# TASK DIRECTIONS:
Among the entries below, find the lines that hold the word "github" and report them.

━━━━

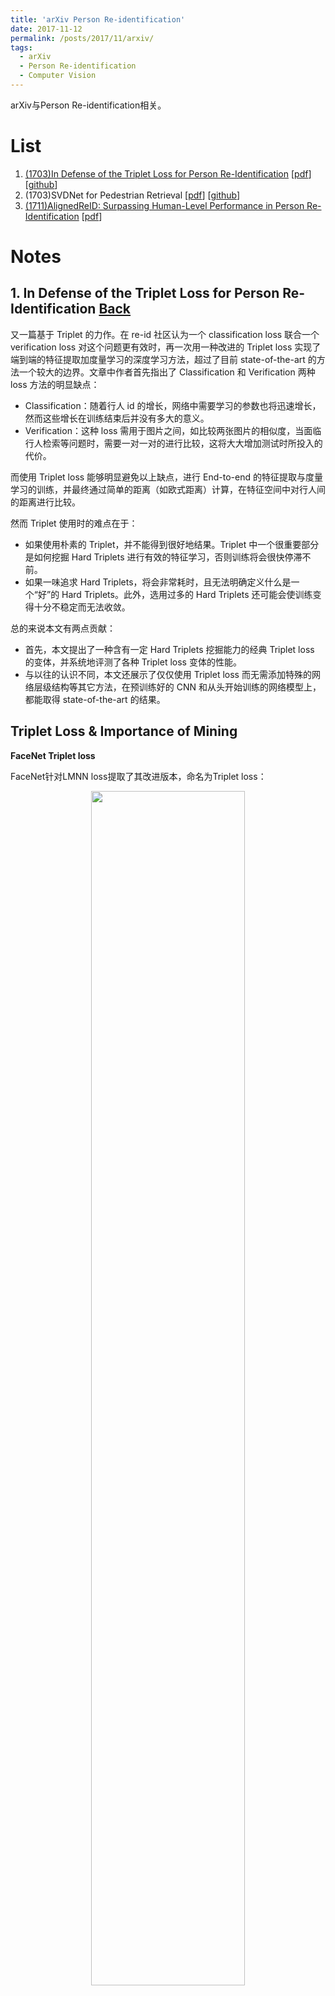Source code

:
 ```yaml
---
title: 'arXiv Person Re-identification'
date: 2017-11-12
permalink: /posts/2017/11/arxiv/
tags:
  - arXiv
  - Person Re-identification
  - Computer Vision
---
```


arXiv与Person Re-identification相关。

<span id="back"></span>
# List

1. [(1703)In Defense of the Triplet Loss for Person Re-Identification](#jump1) [[pdf](https://arxiv.org/pdf/1703.07737)] [[github](https://github.com/VisualComputingInstitute/triplet-reid)]
2. (1703)SVDNet for Pedestrian Retrieval [[pdf](https://arxiv.org/pdf/1703.05693)] [[github](https://github.com/syfafterzy/SVDNet-for-Pedestrian-Retrieval)]
3. [(1711)AlignedReID: Surpassing Human-Level Performance in Person Re-Identification](#jump3) [[pdf](https://arxiv.org/pdf/1711.08184.pdf)]

# Notes

<span id="jump1"></span>
## 1. In Defense of the Triplet Loss for Person Re-Identification [Back](#back)

又一篇基于 Triplet 的力作。在 re-id 社区认为一个 classification loss 联合一个 verification loss 对这个问题更有效时，再一次用一种改进的 Triplet loss 实现了端到端的特征提取加度量学习的深度学习方法，超过了目前 state-of-the-art 的方法一个较大的边界。文章中作者首先指出了 Classification 和 Verification 两种 loss 方法的明显缺点：

- Classification：随着行人 id 的增长，网络中需要学习的参数也将迅速增长，然而这些增长在训练结束后并没有多大的意义。
- Verification：这种 loss 需用于图片之间，如比较两张图片的相似度，当面临行人检索等问题时，需要一对一对的进行比较，这将大大增加测试时所投入的代价。

而使用 Triplet loss 能够明显避免以上缺点，进行 End-to-end 的特征提取与度量学习的训练，并最终通过简单的距离（如欧式距离）计算，在特征空间中对行人间的距离进行比较。

然而 Triplet 使用时的难点在于：

- 如果使用朴素的 Triplet，并不能得到很好地结果。Triplet 中一个很重要部分是如何挖掘 Hard Triplets 进行有效的特征学习，否则训练将会很快停滞不前。
- 如果一味追求 Hard Triplets，将会非常耗时，且无法明确定义什么是一个“好”的 Hard Triplets。此外，选用过多的 Hard Triplets 还可能会使训练变得十分不稳定而无法收敛。

总的来说本文有两点贡献：
- 首先，本文提出了一种含有一定 Hard Triplets 挖掘能力的经典 Triplet loss 的变体，并系统地评测了各种 Triplet loss 变体的性能。
- 与以往的认识不同，本文还展示了仅仅使用 Triplet loss 而无需添加特殊的网络层级结构等其它方法，在预训练好的 CNN 和从头开始训练的网络模型上，都能取得 state-of-the-art 的结果。

## Triplet Loss & Importance of Mining


**FaceNet Triplet loss**

FaceNet针对LMNN loss提取了其改进版本，命名为Triplet loss：

<div align="center" >
<img src="/images/arxiv2017/dentri-1.PNG" width="70%" align="center" />
</div>

如果在整个数据集上经过足够长时间的训练，Triplet最终能将所有的正样本pull到一起。然而当数据集变得越来越大时，triplets的数量将呈现三次指数增长，使得进行充分训练变得不切实际。此外，通过triplet loss学习到的映射将很快就能正确判断大部分普通的triplets，导致大量triplets在训练时将毫无作用。因此，进行Hard Triplets的挖掘变得十分重要。Hard Triplets包含hard negatives（相似外观的不同行人）和hard positives（外观姿态变化较大的同一行人）。

**Batch All Triplet Loss**

与FaceNet数据的组织方式不同，本文用了一个改进的方式组织一个batch：每个batch随机采样P个class，每个class随机采样K个imgs，这样每个batch有PK个imgs。对于这种batch组织方式，共有PK(PK-1)(K-1)中triplets的组合，简单地，如果选择所有triplets用于计算loss，可以得到一下的loss形式，称为Batch All Triplet Loss：

<div align="center" >
<img src="/images/arxiv2017/dentri-2.PNG" width="70%" align="center" />
</div>

**Batch Hard Triplet Loss**

Batch All Triplet Loss一次将要处理大量的triplets，这在数据集非常大时会非常耗时，并且在训练进入中后期时，大量的三元组因为很容易被区分导致对最后的loss并没有任何贡献而变成“无用的”三元组。

这时可以考虑进行Hard Mining，然后过多的Hard Mining会导致训练非常不稳定，于是作者提出了一种折中的办法，进行Moderate Hard Mining，并由此定义了Moderate Triplets，由于这只是在一个batch中最难的数据，因此总得来说，这只是较难的，也最适合用于triplet训练，称之为Batch Hard Triplet Loss：

<div align="center" >
<img src="/images/arxiv2017/dentri-3.PNG" width="70%" align="center" />
</div>

其中<img src="http://chart.googleapis.com/chart?cht=tx&chl=$x_j^i|$" style="border:none;">表示第i个人的第j张图片。

**Distance Measure**

在很多工作中，人们都使用了平方的欧氏距离
<img src="http://chart.googleapis.com/chart?cht=tx&chl=$D(a,b)=||a-b||^2_2$" style="border:none;">
作为度量函数，本文中虽然没有系统性地对其它度量函数进行对比，但是在实验中发现真实的欧氏距离
<img src="http://chart.googleapis.com/chart?cht=tx&chl=$ D(a,b)=||a-b||_2_ $" style="border:none;">
表现得更加稳定。同时，使用非平方的真实的欧氏距离也使得margin这个参数更具有可解释性。

**Soft-margin**

之前的triplet loss都采用了hinge形式的函数对loss进行截断处理，即如果triplet关系正确则loss为0。这里作者发现，对于Re-ID任务，持续不断地将同类目标在特征空间中的位置pull在一起是非常有益的。出于此种目的，作者对于原始的hinge函数用softplus函数进行了更平滑的近似：

<div align="center" >
<img src="/images/arxiv2017/dentri-4.PNG" width="70%" align="center" />
</div>

## 实验

实验使用的数据集为Market-1501和MARS，优化时选择了Adam而非SGD，训练时进行了学习率退火。在网络结构的选取上，分两种进行实验：
- Pretrained-TriNet：使用预训练好的Resnet-50，去掉其最后一层后添加两个全连接层，第一层有1024维，后跟上batch norm和ReLU，第二层为128维，亦是最终特征的维度，使用BH Triplet loss进行训练。
- Trained from Scratch-LuNet：沿用Resnet-v2，但使用了leaky ReLU激活函数，使用3x3的max-pool，其步长为2.这个网络比TriNet轻量很多，

作者首先对各种Triplet loss训练的效果进行了对比：

<div align="center" >
<img src="/images/arxiv2017/dentri-5.PNG" align="center" />
</div>

- 没有Hard Mining的结果往往不好，如果加上简单的offline hard-mining（OHM）效果会很不稳定。
- BH形式的loss整体上表现好于BA。作者认为，由于训练后期大量triplets的loss都是0，人后平均处理会把仅有的有效信息给稀释掉。于是作者又做了补充实验，在计算平均的时候只考虑loss不为0的triplet，发现对BA形式loss的效果确实有所提高。
- 在所有的形式中，Batch Hard+Soft-margin的效果最好，但这并不代表在其它任务中这种组合依然是最好的，需要更多的实验验证。

<span id="jump3"></span>
## 3. AlignedReID: Surpassing Human-Level Performance in Person Re-Identification [Back](#back)

**Outline**

- 动态对准(Dynamic Alignment)：端到端让网络自动学习人体对齐，计算最短路径作为loss，与Moderate Triplet loss一起训练
- 协同学习(Mutual Learning)：同时训练两个网络，互相学习
- 重排序(Re-Ranking)：使用了k-reciprocal encoding做重排序

**Motivation**

在考虑人体结构对齐时，既不是简单地分成几截，也不需要像其它一些精细的方法引入额外标注进行骨架估计等方法来对齐，而是用一种端到端的方法让网络自动学习人体对齐。

在AlignedReID中，与其它方法类似，会同时提取global特征和local特征。网络结构如下：

<div align="center" >
<img src="/images/arxiv2017/aligned-3.PNG" width="100%" align="center" />
</div>

之后对于两张图片中任意一对局部信息，计算距离并最终构成一个距离矩阵。之后动态地计算从矩阵左上角到右下角的最短路径，这条路径的一条鞭就对应了一对局部特征的匹配。这种人体对齐的方式，保证了身体各个部分的相对顺序，并且对齐方式的总距离总是最短的。在训练的时候，最短路径的长度被加入到损失函数中，辅助学习行人的整体特征。

<div align="center" >
<img src="/images/arxiv2017/aligned-1.PNG" width="60%" align="center" />
</div>

此外，在训练时还是用了协同学习策略，即同时训练两个网络并使它们互相学习，这种方法常用于分类问题中，此处做了一定修改使之适用于此处的度量学习。

在协同学习时，同时训练的两个网络每一个都包含两个分支，一个分支做分类，一个分支做度量学习。做分类的分支通过KL Divergence互相学习；做度量学习的分支通过metric mutual loss互相学习。其中做度量学习的分支又包含两个子分支：全局特征的分支和局部特征的分支。训练完成后，分类分支和局部特征的分支都将被丢弃，只保留全局特征的分支做ReID，即行人分类和通过人体对齐学习局部特征，都只是为了辅助得到更好的全局特征。

<div align="center" >
<img src="/images/arxiv2017/aligned-2.PNG" width="100%" align="center" />
</div>

最后作者还使用了k-reciprocal encoding做重排序进一步提升结果。本文方法在CUHK03、Market1501、CUHK-SYSU上都取得了最好的结果。同时，也在视频数据集MARS上做了实验，用此方法仅仅通过简单的对一个tracklet上所有图片特征的简单平均，就能得到比现有视频中最好的方法还要好很多的结果。

**Results**

|metric|Market-1501(SQ)|CUHK03|MARS|CUHK-SYSU|
|:-----:|:-----:|:-----:|:-----:|:-----:|
|**CMC top-1**|**94.0**|**96.1**|**87.5**|**95.3**|
|**mAP**|**91.2**|-|**85.6**|**93.7**|



[Back](#back)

━━━━

# RESPONSE AREA:
1. [(1703)In Defense of the Triplet Loss for Person Re-Identification](#jump1) [[pdf](https://arxiv.org/pdf/1703.07737)] [[github](https://github.com/VisualComputingInstitute/triplet-reid)]
2. (1703)SVDNet for Pedestrian Retrieval [[pdf](https://arxiv.org/pdf/1703.05693)] [[github](https://github.com/syfafterzy/SVDNet-for-Pedestrian-Retrieval)]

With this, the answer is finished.